Go through the material and copy every line in which "sampling" appears.

### Given data:
· · · ·

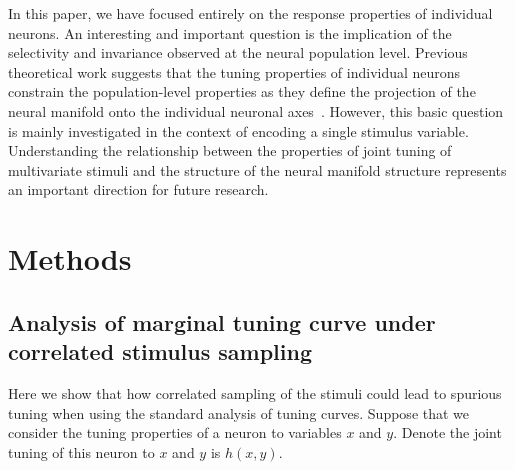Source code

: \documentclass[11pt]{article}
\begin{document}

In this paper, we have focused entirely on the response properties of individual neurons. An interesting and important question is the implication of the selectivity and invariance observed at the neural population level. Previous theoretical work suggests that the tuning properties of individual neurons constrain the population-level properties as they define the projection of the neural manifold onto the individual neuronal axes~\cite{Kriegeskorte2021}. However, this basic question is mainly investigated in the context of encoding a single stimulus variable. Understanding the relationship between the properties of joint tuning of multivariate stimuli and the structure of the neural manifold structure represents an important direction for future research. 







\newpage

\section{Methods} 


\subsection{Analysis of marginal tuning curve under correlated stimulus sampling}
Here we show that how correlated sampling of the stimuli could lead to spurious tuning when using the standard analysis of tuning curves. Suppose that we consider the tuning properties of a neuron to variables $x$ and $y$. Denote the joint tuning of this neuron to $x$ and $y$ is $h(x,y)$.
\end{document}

· · · ·

### Result below:
\subsection{Analysis of marginal tuning curve under correlated stimulus sampling}
Here we show that how correlated sampling of the stimuli could lead to spurious tuning when using the standard analysis of tuning curves. Suppose that we consider the tuning properties of a neuron to variables $x$ and $y$. Denote the joint tuning of this neuron to $x$ and $y$ is $h(x,y)$.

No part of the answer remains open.